Editorials

Best Practices for Virtual Machines

Virtual machines are continuing to grow in performance with reduced cost of ownership resulting in what I believe to be greater adoption for self hosted systems. Even when purchasing hardware in the cloud, this is often how it is configured in SAAS or IAAS.

What I’m wondering is that through the use of Virtual Machines if we are violating some of the best practices we followed when everything ran on a real machine? For example, a best practice was to have a single purpose for any particular server.

You would have Active Directory singled out so that it was always high performing when users or applications required authentication.

You would have your web server on a different machine than your database so that your database was not exposed to outside consumers. It also assured the different services had adequate resources.

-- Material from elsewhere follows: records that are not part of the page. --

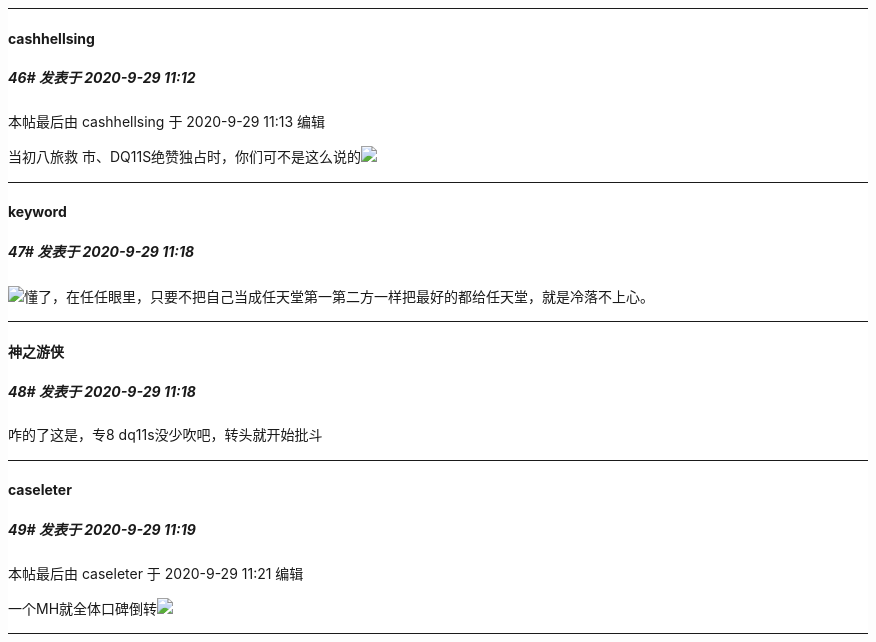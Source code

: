 *****

####  cashhellsing  
##### 46#       发表于 2020-9-29 11:12



 本帖最后由 cashhellsing 于 2020-9-29 11:13 编辑 

当初八旅救 市、DQ11S绝赞独占时，你们可不是这么说的<img src="https://static.saraba1st.com/image/smiley/face2017/068.png" referrerpolicy="no-referrer">







*****

####  keyword  
##### 47#       发表于 2020-9-29 11:18



<img src="https://static.saraba1st.com/image/smiley/face2017/033.png" referrerpolicy="no-referrer">懂了，在任任眼里，只要不把自己当成任天堂第一第二方一样把最好的都给任天堂，就是冷落不上心。







*****

####  神之游侠  
##### 48#       发表于 2020-9-29 11:18




咋的了这是，专8 dq11s没少吹吧，转头就开始批斗







*****

####  caseleter  
##### 49#       发表于 2020-9-29 11:19



 本帖最后由 caseleter 于 2020-9-29 11:21 编辑 

一个MH就全体口碑倒转<img src="https://static.saraba1st.com/image/smiley/face2017/037.png" referrerpolicy="no-referrer">







*****
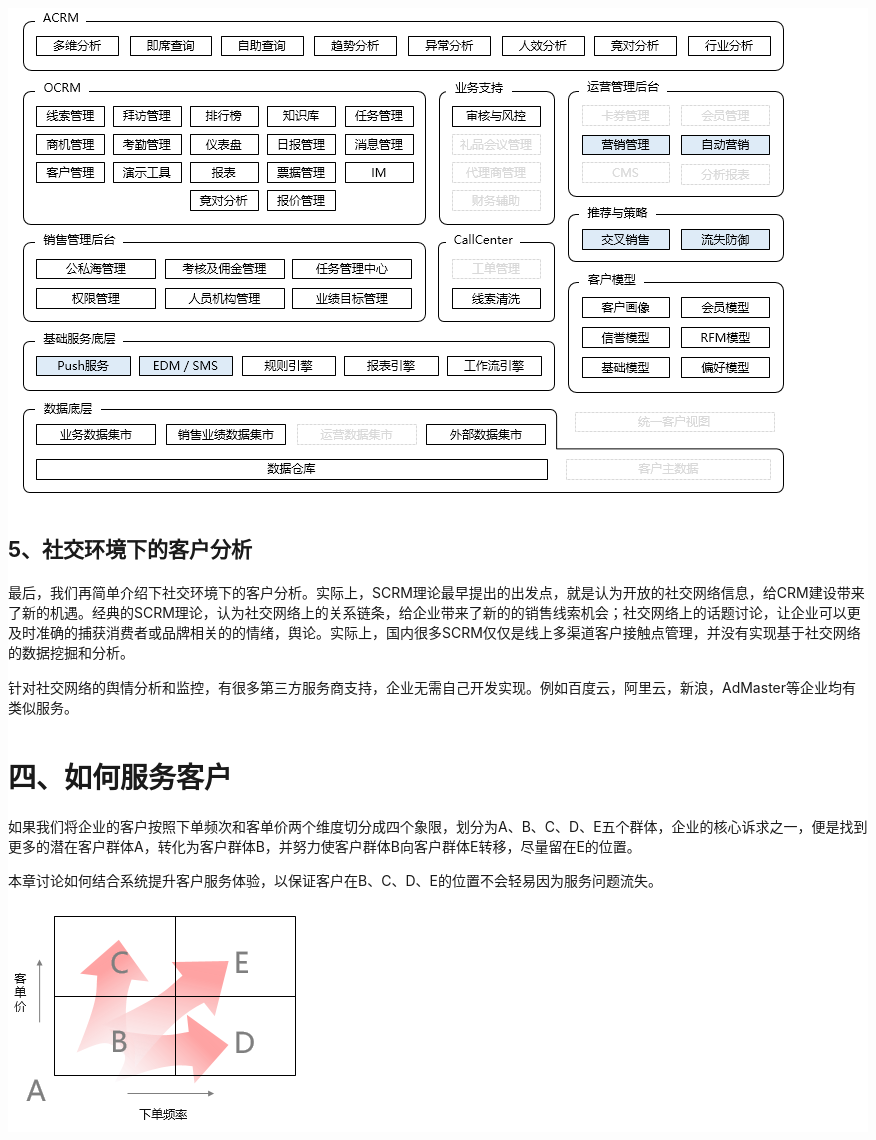 ![](/img/notes/crm/crmSystem/crm_marketing.png)

## 5、社交环境下的客户分析

最后，我们再简单介绍下社交环境下的客户分析。实际上，SCRM理论最早提出的出发点，就是认为开放的社交网络信息，给CRM建设带来了新的机遇。经典的SCRM理论，认为社交网络上的关系链条，给企业带来了新的的销售线索机会；社交网络上的话题讨论，让企业可以更及时准确的捕获消费者或品牌相关的的情绪，舆论。实际上，国内很多SCRM仅仅是线上多渠道客户接触点管理，并没有实现基于社交网络的数据挖掘和分析。

针对社交网络的舆情分析和监控，有很多第三方服务商支持，企业无需自己开发实现。例如百度云，阿里云，新浪，AdMaster等企业均有类似服务。

# 四、如何服务客户

如果我们将企业的客户按照下单频次和客单价两个维度切分成四个象限，划分为A、B、C、D、E五个群体，企业的核心诉求之一，便是找到更多的潜在客户群体A，转化为客户群体B，并努力使客户群体B向客户群体E转移，尽量留在E的位置。

本章讨论如何结合系统提升客户服务体验，以保证客户在B、C、D、E的位置不会轻易因为服务问题流失。

![](/img/notes/crm/crmSystem/keep_customer.png)
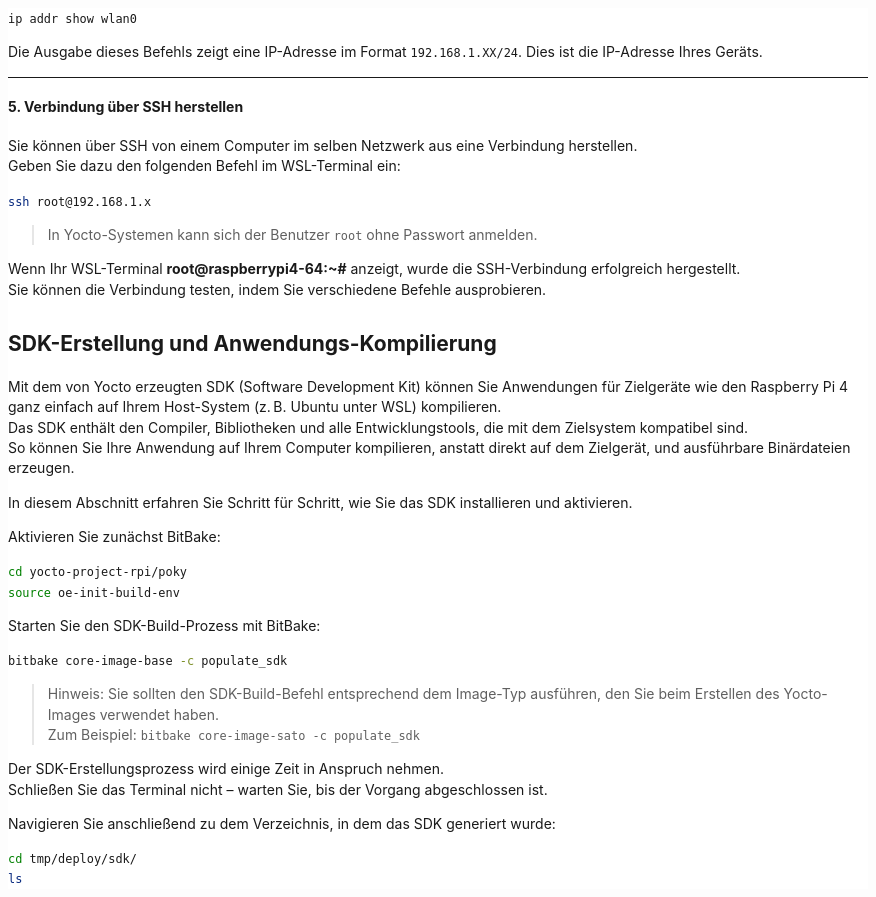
 ```bash
ip addr show wlan0
```

Die Ausgabe dieses Befehls zeigt eine IP-Adresse im Format `192.168.1.XX/24`. Dies ist die IP-Adresse Ihres Geräts.

---

#### 5. Verbindung über SSH herstellen

Sie können über SSH von einem Computer im selben Netzwerk aus eine Verbindung herstellen.  
Geben Sie dazu den folgenden Befehl im WSL-Terminal ein:

```bash
ssh root@192.168.1.x
```

> In Yocto-Systemen kann sich der Benutzer `root` ohne Passwort anmelden.

Wenn Ihr WSL-Terminal **root@raspberrypi4-64:~#** anzeigt, wurde die SSH-Verbindung erfolgreich hergestellt.  
Sie können die Verbindung testen, indem Sie verschiedene Befehle ausprobieren.

## SDK-Erstellung und Anwendungs-Kompilierung

Mit dem von Yocto erzeugten SDK (Software Development Kit) können Sie Anwendungen für Zielgeräte wie den Raspberry Pi 4 ganz einfach auf Ihrem Host-System (z. B. Ubuntu unter WSL) kompilieren.  
Das SDK enthält den Compiler, Bibliotheken und alle Entwicklungstools, die mit dem Zielsystem kompatibel sind.  
So können Sie Ihre Anwendung auf Ihrem Computer kompilieren, anstatt direkt auf dem Zielgerät, und ausführbare Binärdateien erzeugen.

In diesem Abschnitt erfahren Sie Schritt für Schritt, wie Sie das SDK installieren und aktivieren.

Aktivieren Sie zunächst BitBake:


```bash
cd yocto-project-rpi/poky
source oe-init-build-env
```
Starten Sie den SDK-Build-Prozess mit BitBake:

```bash
bitbake core-image-base -c populate_sdk
```

> Hinweis: Sie sollten den SDK-Build-Befehl entsprechend dem Image-Typ ausführen, den Sie beim Erstellen des Yocto-Images verwendet haben.  
> Zum Beispiel: `bitbake core-image-sato -c populate_sdk`

Der SDK-Erstellungsprozess wird einige Zeit in Anspruch nehmen.  
Schließen Sie das Terminal nicht – warten Sie, bis der Vorgang abgeschlossen ist.

Navigieren Sie anschließend zu dem Verzeichnis, in dem das SDK generiert wurde:


```bash
cd tmp/deploy/sdk/
ls
```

Those were the days when we paid for each individual CPU, and memory was much more expensive. Today we can have a host machine with many cores and lots of memory, and then carve out Virtual Machines, granting them the same capacity as a previous physical host would have provided. This allows us to potentially move Virtual Machines from one host to another for many reasons, etc. However, are we missing something by placing Virtual Machines on the same host, supporting many different kinds of services?

The point is, they all share a host operating system in common. Are we safe in assuming that since the different services are running on different virtual machines, and the total resources required are less than the physical hardware in the host machine, that there is true separation? For instance, can we assume that the SQL Server virtual machine will not consumer too many resources so that the Active Directory virtual machine is starving and slows down authentication? In short, can any single VM consumer enough of the host resources to impact other Virtual Machines on the same host?